27. Les Plaignants ont en outre soutenu que pendant plus de 18 mois, les 11 détenus ont été maintenus en détention sans aucune accusation formelle et sans accès à leurs avocats ou familles, rendant ainsi impossible toute recherche de recours administratif ou légal. Par ailleurs, il n’y a eu aucune réponse de la part du gouvernement de l’Erythrée ou du Tribunal de grande instance d’Asmara concernant les demandes des Plaignants du 26 novembre 2001 et du 9 avril 2002.
28. Dans les circonstances présentées ci-dessus, les Plaignants affirment que l’exigence d’épuisement des voies de recours internes ne peut plus s’appliquer parce que même là où de tels recours ont existé, ils ont été prolongés de façon anormale dans cette affaire [sic].
29. Les Plaignants renvoient la Commission africaine à une décision de la Cour européenne des droits de l’homme dans l’affaire Ocalan c/Turquie 1 où le tribunal soutient que l’isolation d’Ocalan et le fait que la police turque l’ait empêché d’accéder à ses avocats, ont rendu impossible pour le Demandeur de recourir efficacement aux voies de recours internes aux termes de la législation turque.

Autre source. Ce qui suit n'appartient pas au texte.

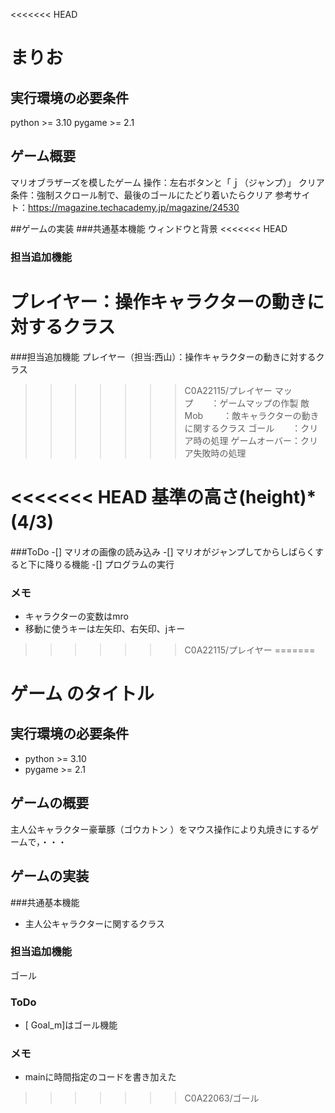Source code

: <<<<<<< HEAD
# まりお

## 実行環境の必要条件
python >= 3.10
pygame >= 2.1

## ゲーム概要
マリオブラザーズを模したゲーム
操作：左右ボタンと「ｊ（ジャンプ）」
クリア条件：強制スクロール制で、最後のゴールにたどり着いたらクリア
参考サイト：https://magazine.techacademy.jp/magazine/24530


##ゲームの実装
###共通基本機能
ウィンドウと背景
<<<<<<< HEAD
### 担当追加機能
プレイヤー：操作キャラクターの動きに対するクラス
=======
###担当追加機能
プレイヤー（担当:西山）：操作キャラクターの動きに対するクラス
>>>>>>> C0A22115/プレイヤー
マップ　　：ゲームマップの作製
敵Mob 　　：敵キャラクターの動きに関するクラス
ゴール　　：クリア時の処理
ゲームオーバー：クリア失敗時の処理

<<<<<<< HEAD
基準の高さ(height)*(4/3)　
=======
###ToDo
-[] マリオの画像の読み込み
-[] マリオがジャンプしてからしばらくすると下に降りる機能
-[] プログラムの実行

### メモ
* キャラクターの変数はmro
* 移動に使うキーは左矢印、右矢印、jキー 
>>>>>>> C0A22115/プレイヤー
=======
# ゲーム のタイトル
## 実行環境の必要条件
* python >= 3.10
* pygame >= 2.1

## ゲームの概要
主人公キャラクター豪華豚（ゴウカトン ）をマウス操作により丸焼きにするゲームで，・・・

## ゲームの実装
###共通基本機能
* 主人公キャラクターに関するクラス
### 担当追加機能
ゴール
### ToDo
- [ Goal_m]はゴール機能
### メモ
* mainに時間指定のコードを書き加えた
>>>>>>> C0A22063/ゴール
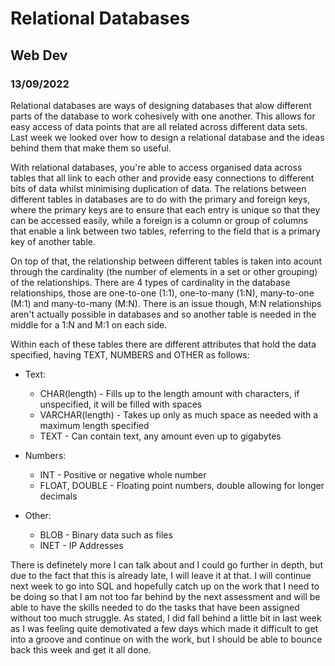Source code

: # Relational Databases
## Web Dev
### 13/09/2022

Relational databases are ways of designing databases that alow different parts of the database to work cohesively with one another. This allows for easy access of data points that are all related across different data sets. Last week we looked over how to design a relational database and the ideas behind them that make them so useful.

With relational databases, you're able to access organised data across tables that all link to each other and provide easy connections to different bits of data whilst minimising duplication of data. The relations between different tables in databases are to do with the primary and foreign keys, where the primary keys are to ensure that each entry is unique so that they can be accessed easily, while a foreign is a column or group of columns that enable a link between two tables, referring to the field that is a primary key of another table.

On top of that, the relationship between different tables is taken into acount through the cardinality (the number of elements in a set or other grouping) of the relationships. There are 4 types of cardinality in the database relationships, those are one-to-one (1:1), one-to-many (1:N), many-to-one (M:1) and many-to-many (M:N). There is an issue though, M:N relationships aren't actually possible in databases and so another table is needed in the middle for a 1:N and M:1 on each side.

Within each of these tables there are different attributes that hold the data specified, having TEXT, NUMBERS and OTHER as follows:

* Text:
    * CHAR(length) - Fills up to the length amount with characters, if unspecified, it will be filled with spaces
    * VARCHAR(length) - Takes up only as much space as needed with a maximum length specified
    * TEXT - Can contain text, any amount even up to gigabytes

* Numbers:
    * INT - Positive or negative whole number
    * FLOAT, DOUBLE - Floating point numbers, double allowing for longer decimals

* Other:
    * BLOB - Binary data such as files
    * INET - IP Addresses

There is definetely more I can talk about and I could go further in depth, but due to the fact that this is already late, I will leave it at that. I will continue next week to go into SQL and hopefully catch up on the work that I need to be doing so that I am not too far behind by the next assessment and will be able to have the skills needed to do the tasks that have been assigned without too much struggle. As stated, I did fall behind a little bit in last week as I was feeling quite demotivated a few days which made it difficult to get into a groove and continue on with the work, but I should be able to bounce back this week and get it all done.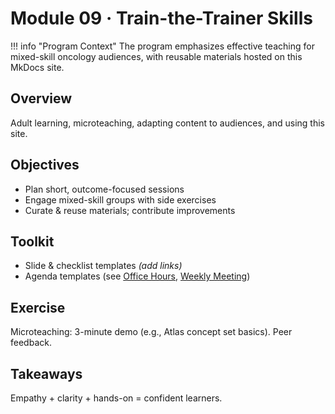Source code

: # Module 09 · Train-the-Trainer Skills

!!! info "Program Context"
    The program emphasizes effective teaching for mixed-skill oncology audiences, with reusable materials hosted on this MkDocs site.

## Overview
Adult learning, microteaching, adapting content to audiences, and using this site.

## Objectives
- Plan short, outcome-focused sessions
- Engage mixed-skill groups with side exercises
- Curate & reuse materials; contribute improvements

## Toolkit
- Slide & checklist templates *(add links)*
- Agenda templates (see [Office Hours](../community/office-hours.md), [Weekly Meeting](../community/weekly-meeting.md))

## Exercise
Microteaching: 3-minute demo (e.g., Atlas concept set basics). Peer feedback.

## Takeaways
Empathy + clarity + hands-on = confident learners.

30. Dans ses observations écrites, l’Etat Défendeur allègue que les Plaignants ont adressé leur requête d’un bref d’habeas corpus au Ministère de la Justice, une instance du pouvoir exécutif qui n’est pas habilité, ni en substance, ni sur le plan de la procédure, à examiner ou à prendre une décision sur cette affaire. L’Etat Défendeur souligne en outre que seul le pouvoir judiciaire a l’autorité de se prononcer sur toute question de nature juridique, qu’elle soit civile, criminelle ou autre, y compris sur l’habeas corpus .
31. A sa 33ème Session ordinaire, le Représentant de l’Etat Défendeur a déclaré qu’à ce jour, les Plaignants ne se sont pas rendus auprès des tribunaux erythréens. Il a informé la Commission africaine qu’il avait personnellement vérifié auprès du Tribunal de grande instance d’Asmara pour savoir si l’affaire avait été portée devant elle, mais qu’il n’existait aucun dossier concernant cette affaire.
32. Le Représentant de l’Etat Défendeur soutient que l’assertion des Plaignants selon laquelle ils n’ont pas pu accéder aux tribunaux nationaux n’est que pure spéculation. Il a déclaré que Zegveld devrait être agréee par les tribunaux érythréens avant de pouvoir porter cette affaire devant les tribunaux locaux.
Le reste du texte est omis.